WHAT THIS TASK INVOLVES: Scan the entries for the word "Power". Every line that has it should be copied.

*** SUPPLIED DATA Section Begins ***

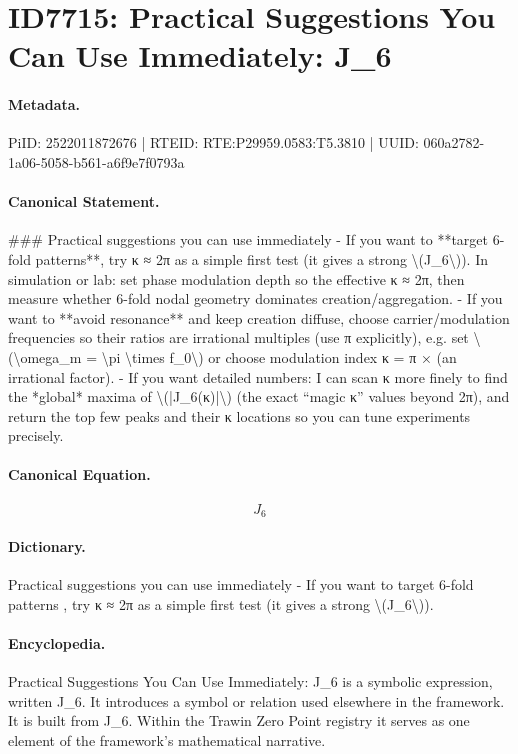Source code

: \section*{ID7715: Practical Suggestions You Can Use Immediately: J\_6}
\paragraph{Metadata.}
PiID: 2522011872676 | RTEID: RTE:P29959.0583:T5.3810 | UUID: 060a2782-1a06-5058-b561-a6f9e7f0793a

\paragraph{Canonical Statement.}
\#\#\# Practical suggestions you can use immediately - If you want to **target 6-fold patterns**, try κ ≈ 2π as a simple first test (it gives a strong \textbackslash{}(J\_6\textbackslash{})). In simulation or lab: set phase modulation depth so the effective κ ≈ 2π, then measure whether 6-fold nodal geometry dominates creation/aggregation. - If you want to **avoid resonance** and keep creation diffuse, choose carrier/modulation frequencies so their ratios are irrational multiples (use π explicitly), e.g. set \textbackslash{}(\textbackslash{}omega\_m = \textbackslash{}pi \textbackslash{}times f\_0\textbackslash{}) or choose modulation index κ = π × (an irrational factor). - If you want detailed numbers: I can scan κ more finely to find the *global* maxima of \textbackslash{}(|J\_6(κ)|\textbackslash{}) (the exact “magic κ” values beyond 2π), and return the top few peaks and their κ locations so you can tune experiments precisely.

\paragraph{Canonical Equation.}
\[
J_6
\]

\paragraph{Dictionary.}
Practical suggestions you can use immediately - If you want to target 6-fold patterns , try κ ≈ 2π as a simple first test (it gives a strong \textbackslash{}(J\_6\textbackslash{})).

\paragraph{Encyclopedia.}
Practical Suggestions You Can Use Immediately: J\_6 is a symbolic expression, written J\_6. It introduces a symbol or relation used elsewhere in the framework. It is built from J\_6. Within the Trawin Zero Point registry it serves as one element of the framework's mathematical narrative.
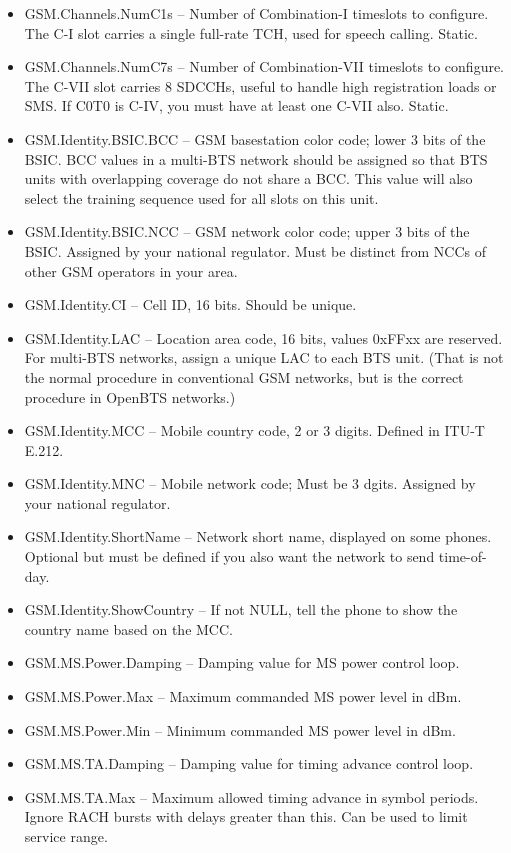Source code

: \documentclass[11pt,openany]{book}
\begin{document}
\begin{itemize}
\item GSM.Channels.NumC1s -- Number of Combination-I timeslots to configure.  The C-I slot carries a single full-rate TCH, used for speech calling.  Static.
\item GSM.Channels.NumC7s -- Number of Combination-VII timeslots to configure.  The C-VII slot carries 8 SDCCHs, useful to handle high registration loads or SMS.  If C0T0 is C-IV, you must have at least one C-VII also.  Static.
\item GSM.Identity.BSIC.BCC -- GSM basestation color code; lower 3 bits of the BSIC.  BCC values in a multi-BTS network should be assigned so that BTS units with overlapping coverage do not share a BCC.  This value will also select the training sequence used for all slots on this unit.
\item GSM.Identity.BSIC.NCC -- GSM network color code; upper 3 bits of the BSIC.  Assigned by your national regulator.  Must be distinct from NCCs of other GSM operators in your area.
\item GSM.Identity.CI -- Cell ID, 16 bits.  Should be unique.
\item GSM.Identity.LAC -- Location area code, 16 bits, values 0xFFxx are reserved.  For multi-BTS networks, assign a unique LAC to each BTS unit.  (That is not the normal procedure in conventional GSM networks, but is the correct procedure in OpenBTS networks.)
\item GSM.Identity.MCC -- Mobile country code, 2 or 3 digits.  Defined in ITU-T E.212.
\item GSM.Identity.MNC -- Mobile network code; Must be 3 dgits.  Assigned by your national regulator.
\item GSM.Identity.ShortName -- Network short name, displayed on some phones.  Optional but must be defined if you also want the network to send time-of-day.
\item GSM.Identity.ShowCountry -- If not NULL, tell the phone to show the country name based on the MCC.
\item GSM.MS.Power.Damping -- Damping value for MS power control loop.
\item GSM.MS.Power.Max -- Maximum commanded MS power level in dBm.
\item GSM.MS.Power.Min -- Minimum commanded MS power level in dBm.
\item GSM.MS.TA.Damping -- Damping value for timing advance control loop.
\item GSM.MS.TA.Max -- Maximum allowed timing advance in symbol periods.  Ignore RACH bursts with delays greater than this.  Can be used to limit service range.

\end{itemize}
\end{document}
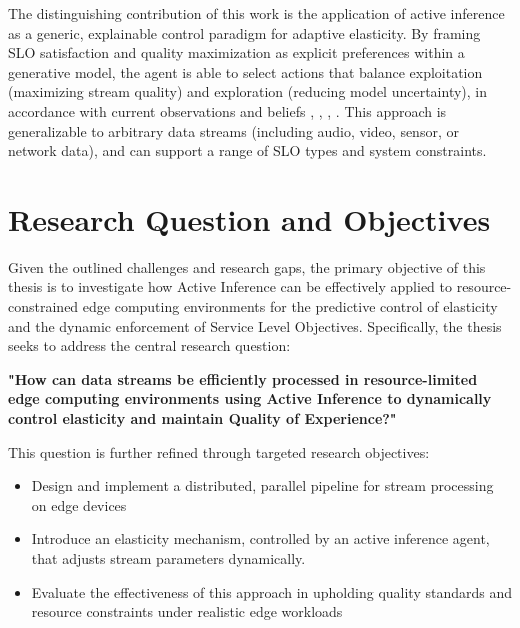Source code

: The distinguishing contribution of this work is the application of active inference as a generic,
explainable control paradigm for adaptive elasticity. By framing SLO satisfaction and quality maximization as explicit preferences within a generative model, the agent is able to select actions that balance exploitation (maximizing stream quality) and exploration (reducing model uncertainty), in accordance with current observations and beliefs \cite{lanillos_active_2021}, \cite{danilenka_adaptive_2025}, \cite{casamayor_pujol_deepslos_2024}, \cite{sedlak_adaptive_2024}. This approach is generalizable to arbitrary data streams (including audio, video, sensor, or network
data), and can support a range of SLO types and system constraints.

\section{Research Question and Objectives}
Given the outlined challenges and research gaps, the primary objective of this thesis is to
investigate how Active Inference can be effectively applied to resource-constrained edge
computing environments for the predictive control of elasticity and the dynamic enforcement of
Service Level Objectives. Specifically, the thesis seeks to address the central research question:

\textbf{"How can data streams be efficiently processed in resource-limited edge computing
environments using Active Inference to dynamically control elasticity and maintain Quality of Experience?"}

This question is further refined through targeted research objectives:
\begin{itemize}
  \item Design and implement a distributed, parallel pipeline for stream processing on edge
devices
  \item Introduce an elasticity mechanism, controlled by an active inference agent, that
adjusts stream parameters dynamically.
  \item Evaluate the effectiveness of this approach in upholding quality standards
and resource constraints under realistic edge workloads
\end{itemize}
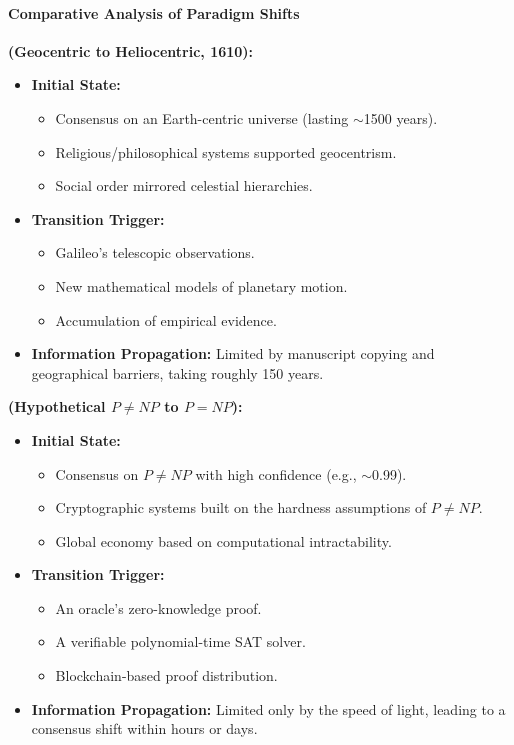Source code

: \documentclass[11pt]{article}
\begin{document}
\paragraph{Comparative Analysis of Paradigm Shifts}
\textbf{(Geocentric to Heliocentric, 1610):}
\begin{itemize}
    \item \textbf{Initial State:} 
    \begin{itemize}
        \item Consensus on an Earth-centric universe (lasting $\sim$1500 years).
        \item Religious/philosophical systems supported geocentrism.
        \item Social order mirrored celestial hierarchies.
    \end{itemize}
    \item \textbf{Transition Trigger:} 
    \begin{itemize}
        \item Galileo's telescopic observations.
        \item New mathematical models of planetary motion.
        \item Accumulation of empirical evidence.
    \end{itemize}
    \item \textbf{Information Propagation:} Limited by manuscript copying and geographical barriers, taking roughly 150 years.
\end{itemize}

\textbf{(Hypothetical $P \neq NP$ to $P=NP$):}
\begin{itemize}
    \item \textbf{Initial State:} 
    \begin{itemize}
        \item Consensus on $P \neq NP$ with high confidence (e.g., $\sim$0.99).
        \item Cryptographic systems built on the hardness assumptions of $P \neq NP$.
        \item Global economy based on computational intractability.
    \end{itemize}
    \item \textbf{Transition Trigger:} 
    \begin{itemize}
        \item An oracle's zero-knowledge proof.
        \item A verifiable polynomial-time SAT solver.
        \item Blockchain-based proof distribution.
    \end{itemize}
    \item \textbf{Information Propagation:} Limited only by the speed of light, leading to a consensus shift within hours or days.
\end{itemize}
\end{document}
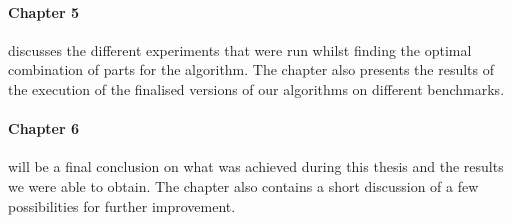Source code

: \paragraph{Chapter 5}discusses the different experiments that were run whilst finding the optimal combination of parts for the algorithm. The chapter also presents the results of the execution of the finalised versions of our algorithms on different benchmarks.

\paragraph{Chapter 6}will be a final conclusion on what was achieved during this thesis and the results we were able to obtain. The chapter also contains a short discussion of a few possibilities for further improvement.









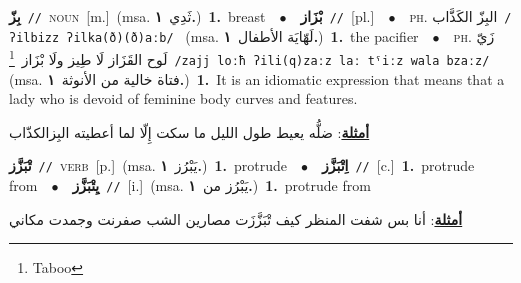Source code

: \documentclass[10pt,a4paper,twoside]{article} %
\begin{document}
\begin{multicols}{2}
{\setlength\topsep{0pt}\textbf{\foreignlanguage{arabic}{بِزّ}}\ {\color{gray}\texttt{//}\color{black}}\ \textsc{noun}\ [m.]\ \color{gray}(msa. \foreignlanguage{arabic}{ثَدِي}~\foreignlanguage{arabic}{\textbf{١.}})\color{black}\ \textbf{1.}~breast\ \ $\bullet$\ \ \setlength\topsep{0pt}\textbf{\foreignlanguage{arabic}{بْزَاز}}\ {\color{gray}\texttt{//}\color{black}}\ [pl.]\ \ $\bullet$\ \ \textsc{ph.} \color{gray} \foreignlanguage{arabic}{البِزّ الكَذَّاب}\color{black}\ {\color{gray}\texttt{/{\sffamily ʔilbizz ʔilka(ð)(ð)aːb}/}\color{black}}\ \color{gray} (msa. \foreignlanguage{arabic}{لَهّايَة الأطفال}~\foreignlanguage{arabic}{\textbf{١.}})\color{black}\ \textbf{1.}~the pacifier\ \ $\bullet$\ \ \textsc{ph.} \color{gray} \foreignlanguage{arabic}{زَيّ لَوح القَزَاز لَا طِيز ولَا بْزَاز}\color{black}\ \footnote{Taboo}\ {\color{gray}\texttt{/{\sffamily zajj loːħ ʔili(q)zaːz laː tˤiːz wala bzaːz}/}\color{black}}\ \color{gray} (msa. \foreignlanguage{arabic}{فتاة خالية من الأنوثة}~\foreignlanguage{arabic}{\textbf{١.}})\color{black}\ \textbf{1.}~It is an idiomatic expression that means that a lady who is devoid of feminine body curves and features.\  \begin{flushright}\color{gray}\foreignlanguage{arabic}{\textbf{\underline{\foreignlanguage{arabic}{أمثلة}}}: ضلُّه يعيط طول الليل ما سكت إِلّا لما أعطيته البِزالكذّاب}\end{flushright}\color{black}} \vspace{2mm}

{\setlength\topsep{0pt}\textbf{\foreignlanguage{arabic}{تْبَزَّز}}\ {\color{gray}\texttt{//}\color{black}}\ \textsc{verb}\ [p.]\ \color{gray}(msa. \foreignlanguage{arabic}{يَبْرُز}~\foreignlanguage{arabic}{\textbf{١.}})\color{black}\ \textbf{1.}~protrude\ \ $\bullet$\ \ \setlength\topsep{0pt}\textbf{\foreignlanguage{arabic}{اِتْبَزَّز}}\ {\color{gray}\texttt{//}\color{black}}\ [c.]\ \textbf{1.}~protrude from\ \ $\bullet$\ \ \setlength\topsep{0pt}\textbf{\foreignlanguage{arabic}{يِتْبَزَّز}}\ {\color{gray}\texttt{//}\color{black}}\ [i.]\ \color{gray}(msa. \foreignlanguage{arabic}{يَبْرُز من}~\foreignlanguage{arabic}{\textbf{١.}})\color{black}\ \textbf{1.}~protrude from\  \begin{flushright}\color{gray}\foreignlanguage{arabic}{\textbf{\underline{\foreignlanguage{arabic}{أمثلة}}}: أنا بس شفت المنظر كيف تْبَزَّزَت مصارين الشب صفرنت وجمدت مكاني}\end{flushright}\color{black}} \vspace{2mm}


\end{multicols}
\end{document}
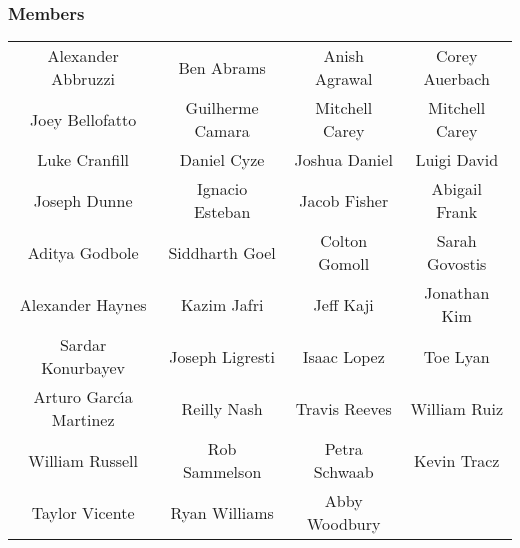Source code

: \subsubsection*{Members}
\begin{table*}[htbp!]\small
    \centering
    \begin{tabular}{cccc}
        Alexander Abbruzzi & Ben Abrams & Anish Agrawal & Corey Auerbach \\
        Joey Bellofatto & Guilherme Camara & Mitchell Carey & Mitchell Carey \\
        Luke Cranfill & Daniel Cyze & Joshua Daniel & Luigi David \\
        Joseph Dunne & Ignacio Esteban & Jacob Fisher & Abigail Frank \\
        Aditya Godbole & Siddharth Goel & Colton Gomoll & Sarah Govostis \\
        Alexander Haynes & Kazim Jafri & Jeff Kaji & Jonathan Kim \\
        Sardar Konurbayev & Joseph Ligresti & Isaac Lopez & Toe Lyan \\
        Arturo Garc\'{\i}­a Martinez & Reilly Nash & Travis Reeves & William Ruiz \\
        William Russell & Rob Sammelson & Petra Schwaab & Kevin Tracz \\
        Taylor Vicente & Ryan Williams & Abby Woodbury &
    \end{tabular}
\end{table*}
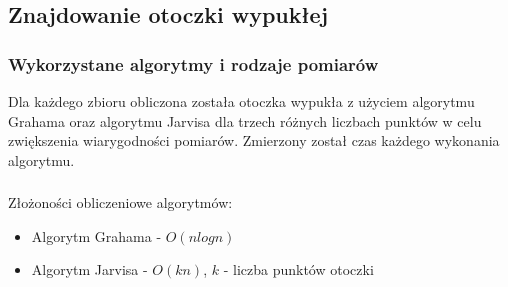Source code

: \documentclass[11pt]{scrartcl}
\begin{document}
    \subsection{Znajdowanie otoczki wypukłej}
    \subsubsection{Wykorzystane algorytmy i rodzaje pomiarów}
    Dla każdego zbioru obliczona została otoczka wypukła z użyciem algorytmu
    Grahama oraz algorytmu Jarvisa dla trzech różnych liczbach punktów
    w celu zwiększenia wiarygodności pomiarów. Zmierzony został czas każdego
    wykonania algorytmu.

    \subsubsection*{}
    Złożoności obliczeniowe algorytmów:
    \begin{itemize}
        \item Algorytm Grahama - $O(nlogn)$
        \item Algorytm Jarvisa - $O(kn)$, $k$ - liczba punktów otoczki
    \end{itemize}
\end{document}
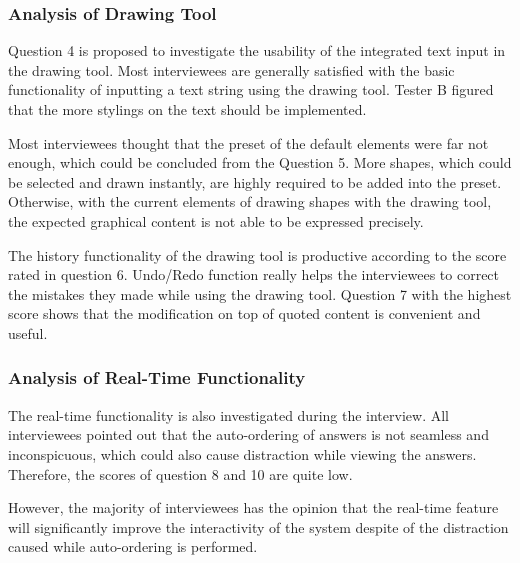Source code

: \subsubsection{Analysis of Drawing Tool }
Question 4 is proposed to investigate the usability of the integrated text input in the drawing tool. Most interviewees are generally satisfied with the basic functionality of inputting a text string using the drawing tool. Tester B figured that the more stylings on the text should be implemented.

Most interviewees thought that the preset of the default elements were far not enough, which could be concluded from the Question 5. More shapes, which could be selected and drawn instantly, are highly required to be added into the preset. Otherwise, with the current elements of drawing shapes with the drawing tool, the expected graphical content is not able to be expressed precisely.

The history functionality of the drawing tool is productive according to the score rated in question 6. Undo/Redo function really helps the interviewees to correct the mistakes they made while using the drawing tool. Question 7 with the highest score shows that the modification on top of quoted content is convenient and useful.

\subsubsection{Analysis of Real-Time Functionality}

The real-time functionality is also investigated during the interview. All interviewees pointed out that the auto-ordering of answers is not seamless and inconspicuous, which could also cause distraction while viewing the answers. Therefore, the scores of question 8 and 10 are quite low.

However, the majority of interviewees has the opinion that the real-time feature will significantly improve the interactivity of the system despite of the distraction caused while auto-ordering is performed.


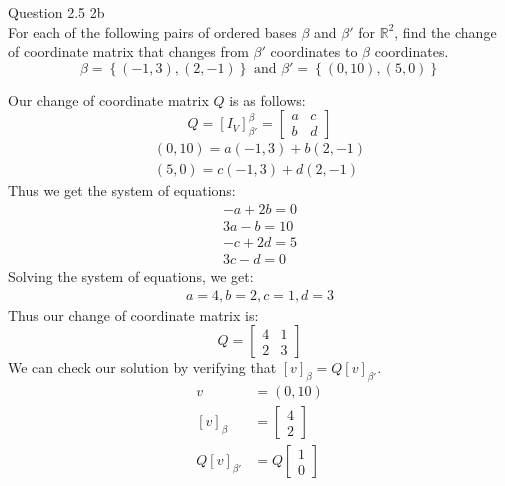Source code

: \documentclass[answers,12pt,addpoints]{exam}
\begin{document}
\begin{questions}
    \question Question 2.5 2b\\
    For each of the following pairs of ordered bases $\beta$ and $\beta'$ for $\mathbb{R}^2$, find the change of coordinate matrix that changes from $\beta'$ coordinates to $\beta$ coordinates. \\
    $$ \beta = \left\{ (-1,3), (2,-1)\right\} \text{ and } \beta' = \left\{ (0,10), (5,0)\right\}$$
    \begin{solution}
        Our change of coordinate matrix $Q$ is as follows:\\
        $$Q = [I_V]_{\beta'}^\beta = \begin{bmatrix}
            a & c\\
            b & d
        \end{bmatrix}$$
        \begin{align*}
            (0,10) = a(-1,3) + b(2,-1)\\
            (5,0) = c(-1,3) + d(2,-1)
        \end{align*}
        Thus we get the system of equations:
        \begin{align*}
            -a + 2b = 0\\
            3a - b = 10\\
            -c + 2d = 5\\
            3c - d = 0
        \end{align*}
        Solving the system of equations, we get:
        \begin{align*}
            a = 4, b = 2, c = 1, d = 3
        \end{align*}
        Thus our change of coordinate matrix is:
        $$Q = \begin{bmatrix}
            4 & 1\\
            2 & 3
        \end{bmatrix}$$
        We can check our solution by verifying that $[v]_{\beta} = Q[v]_{\beta'}$.
        \begin{align*}
            v &= (0,10)\\
            [v]_{\beta} &= \begin{bmatrix}
                4\\
                2
            \end{bmatrix}   \\
            Q[v]_{\beta'} &= Q\begin{bmatrix}
                1\\
                0
            \end{bmatrix}\\

\end{align*}
\end{solution}
\end{questions}
\end{document}
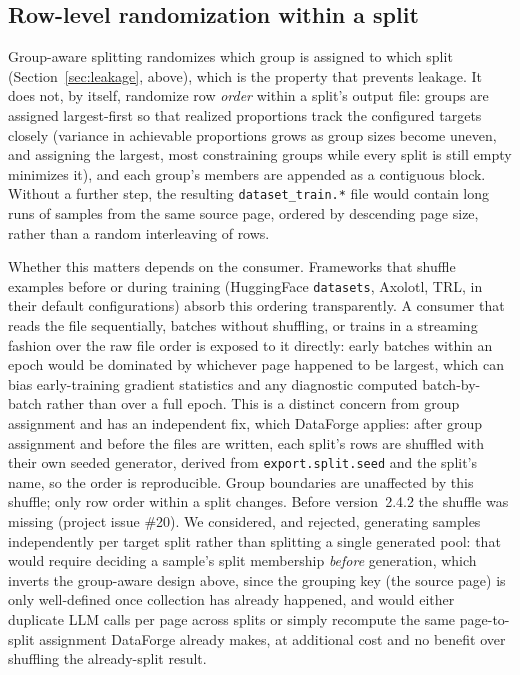 \documentclass[11pt]{article}
\begin{document}
\subsection{Row-level randomization within a split}
\label{sec:row-shuffle}
Group-aware splitting randomizes which group is assigned to which split
(Section~\ref{sec:leakage}, above), which is the property
that prevents leakage. It does not, by itself, randomize row
\emph{order} within a split's output file: groups are assigned
largest-first so that realized proportions track the configured targets
closely (variance in achievable proportions grows as group sizes become
uneven, and assigning the largest, most constraining groups while every
split is still empty minimizes it), and each group's members are
appended as a contiguous block. Without a further step, the resulting
\texttt{dataset\_train.*} file would contain long runs of samples from
the same source page, ordered by descending page size, rather than a
random interleaving of rows.

Whether this matters depends on the consumer. Frameworks that shuffle
examples before or during training (HuggingFace \texttt{datasets},
Axolotl, TRL, in their default configurations) absorb this ordering
transparently. A consumer that reads the file sequentially, batches
without shuffling, or trains in a streaming fashion over the raw file
order is exposed to it directly: early batches within an epoch would be
dominated by whichever page happened to be largest, which can bias
early-training gradient statistics and any diagnostic computed
batch-by-batch rather than over a full epoch. This is a distinct concern
from group assignment and has an independent fix, which DataForge
applies: after group assignment and before the files are written, each
split's rows are shuffled with their own seeded generator, derived from
\texttt{export.split.seed} and the split's name, so the order is
reproducible. Group boundaries are unaffected by this shuffle; only row
order within a split changes. Before version~2.4.2 the shuffle was
missing (project issue \#20). We considered, and rejected, generating samples
independently per target split rather than splitting a single generated
pool: that would require deciding a sample's split membership
\emph{before} generation, which inverts the group-aware design above,
since the grouping key (the source page) is only well-defined once
collection has already happened, and would either duplicate LLM calls
per page across splits or simply recompute the same page-to-split
assignment DataForge already makes, at additional cost and no benefit
over shuffling the already-split result.
\end{document}
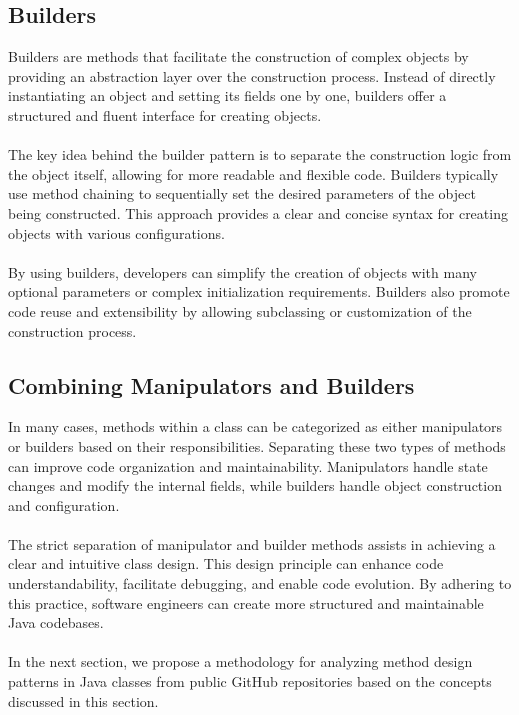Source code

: \documentclass[draft]{article}
\begin{document}
\subsection{Builders}
Builders are methods that facilitate the construction of complex objects by providing an abstraction layer over the construction process. Instead of directly instantiating an object and setting its fields one by one, builders offer a structured and fluent interface for creating objects.\\
~\\
The key idea behind the builder pattern is to separate the construction logic from the object itself, allowing for more readable and flexible code. Builders typically use method chaining to sequentially set the desired parameters of the object being constructed. This approach provides a clear and concise syntax for creating objects with various configurations.\\
~\\
By using builders, developers can simplify the creation of objects with many optional parameters or complex initialization requirements. Builders also promote code reuse and extensibility by allowing subclassing or customization of the construction process.
\subsection{Combining Manipulators and Builders}
In many cases, methods within a class can be categorized as either manipulators or builders based on their responsibilities. Separating these two types of methods can improve code organization and maintainability. Manipulators handle state changes and modify the internal fields, while builders handle object construction and configuration.\\
~\\
The strict separation of manipulator and builder methods assists in achieving a clear and intuitive class design. This design principle can enhance code understandability, facilitate debugging, and enable code evolution. By adhering to this practice, software engineers can create more structured and maintainable Java codebases.\\
~\\
In the next section, we propose a methodology for analyzing method design patterns in Java classes from public GitHub repositories based on the concepts discussed in this section.\\
~\\
\end{document}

*** SUPPLIED DATA Section Ends ***

RESPONSE BELOW:
\item GSM.MS.Power.Damping -- Damping value for MS power control loop.
\item GSM.MS.Power.Max -- Maximum commanded MS power level in dBm.
\item GSM.MS.Power.Min -- Minimum commanded MS power level in dBm.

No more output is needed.